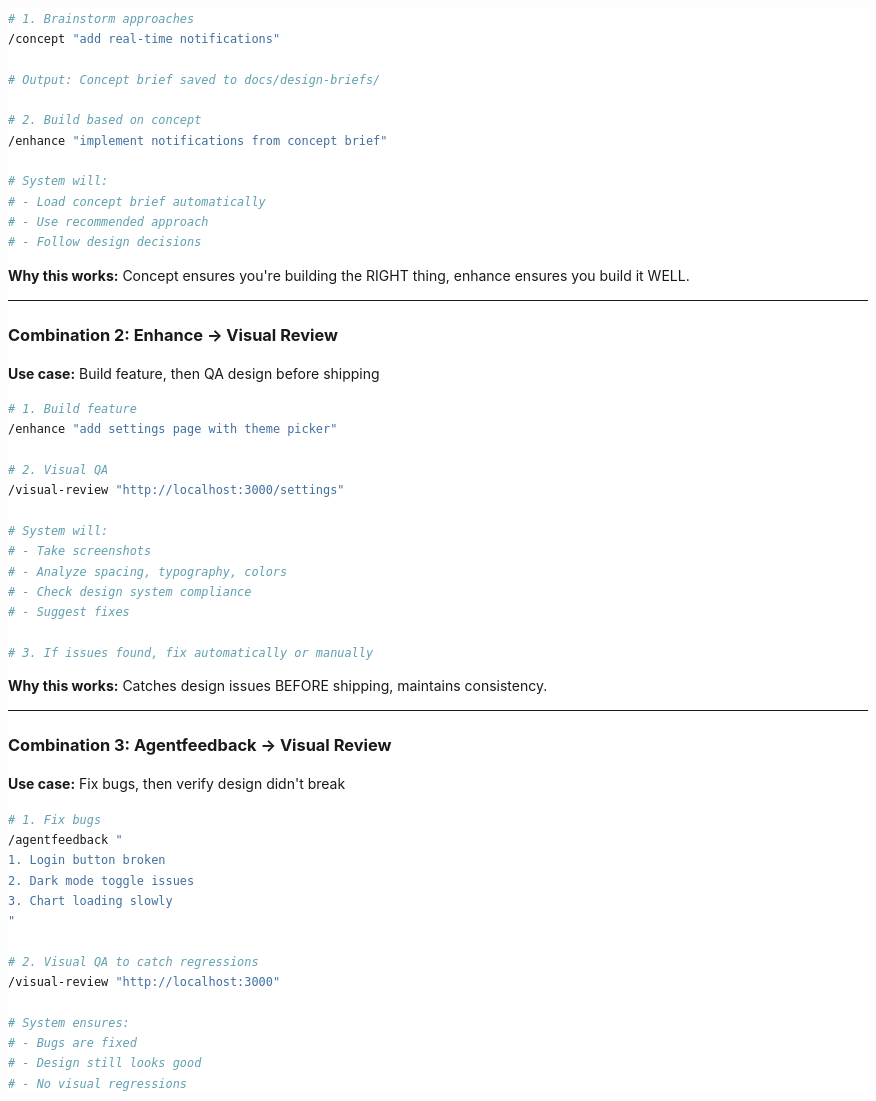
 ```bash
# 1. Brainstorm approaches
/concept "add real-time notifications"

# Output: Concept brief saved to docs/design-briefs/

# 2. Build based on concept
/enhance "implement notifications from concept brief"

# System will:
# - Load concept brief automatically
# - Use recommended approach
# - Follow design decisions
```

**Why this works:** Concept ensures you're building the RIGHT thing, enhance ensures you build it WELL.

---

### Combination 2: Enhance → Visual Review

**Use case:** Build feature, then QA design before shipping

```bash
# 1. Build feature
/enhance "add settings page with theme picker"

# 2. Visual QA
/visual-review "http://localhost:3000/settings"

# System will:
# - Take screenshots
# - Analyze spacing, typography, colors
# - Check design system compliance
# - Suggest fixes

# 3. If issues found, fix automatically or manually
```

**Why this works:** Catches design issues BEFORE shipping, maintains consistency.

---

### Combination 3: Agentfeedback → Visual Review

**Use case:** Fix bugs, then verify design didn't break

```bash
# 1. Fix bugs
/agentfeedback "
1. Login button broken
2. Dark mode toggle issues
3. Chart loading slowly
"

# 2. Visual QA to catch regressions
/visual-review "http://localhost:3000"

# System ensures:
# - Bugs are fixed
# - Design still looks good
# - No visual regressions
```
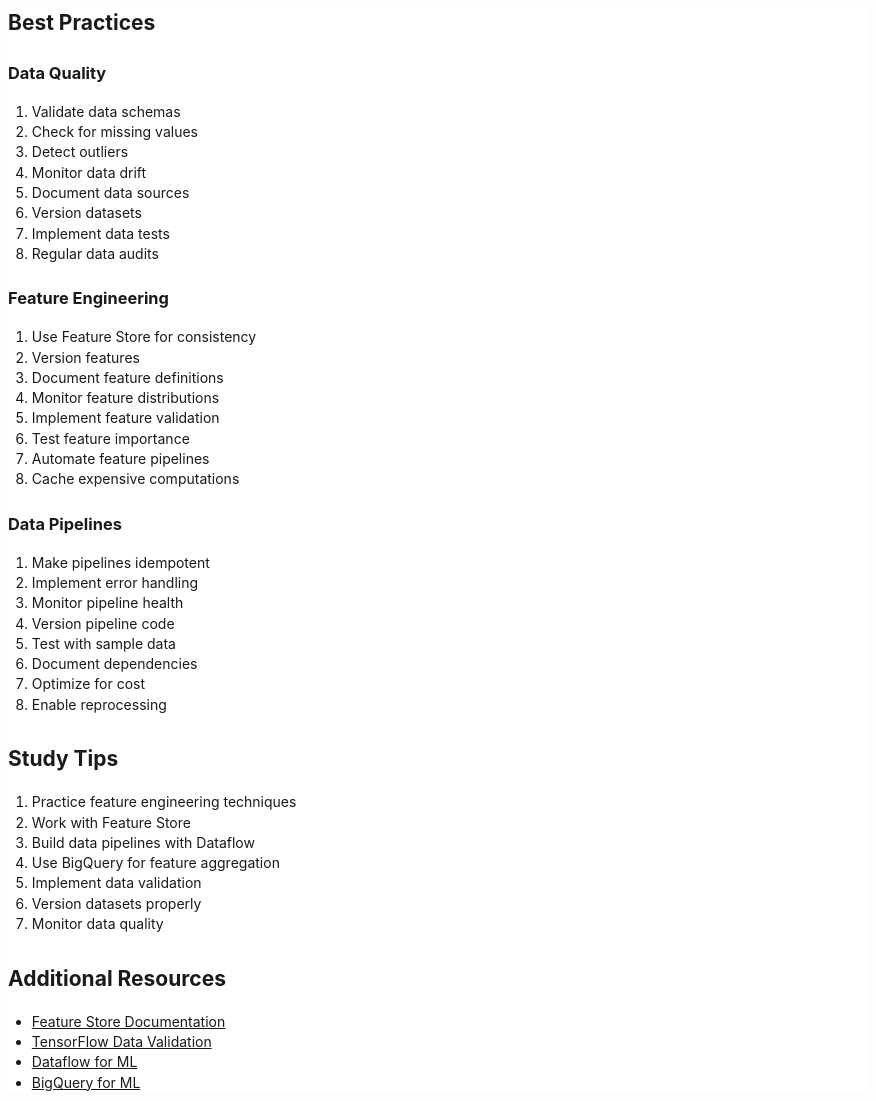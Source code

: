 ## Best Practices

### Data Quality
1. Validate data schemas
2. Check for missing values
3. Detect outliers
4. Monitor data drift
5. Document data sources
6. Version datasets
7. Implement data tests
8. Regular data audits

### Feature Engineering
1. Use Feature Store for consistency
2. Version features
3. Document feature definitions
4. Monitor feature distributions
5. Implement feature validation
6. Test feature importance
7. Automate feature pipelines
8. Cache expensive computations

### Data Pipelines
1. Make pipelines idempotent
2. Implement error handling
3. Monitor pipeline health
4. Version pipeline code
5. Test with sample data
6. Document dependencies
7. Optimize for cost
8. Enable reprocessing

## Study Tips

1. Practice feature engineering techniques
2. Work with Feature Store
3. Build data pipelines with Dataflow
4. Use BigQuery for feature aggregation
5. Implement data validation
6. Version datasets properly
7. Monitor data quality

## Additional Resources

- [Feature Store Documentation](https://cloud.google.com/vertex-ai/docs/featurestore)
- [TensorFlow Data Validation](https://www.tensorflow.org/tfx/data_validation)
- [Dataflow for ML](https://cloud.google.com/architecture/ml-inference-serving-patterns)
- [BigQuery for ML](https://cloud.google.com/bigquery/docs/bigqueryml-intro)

● ● ●

Exercise: In the material above, show every line where the word "ensures" turns up.

Exercise solution:
**Why this works:** Concept ensures you're building the RIGHT thing, enhance ensures you build it WELL.
# System ensures:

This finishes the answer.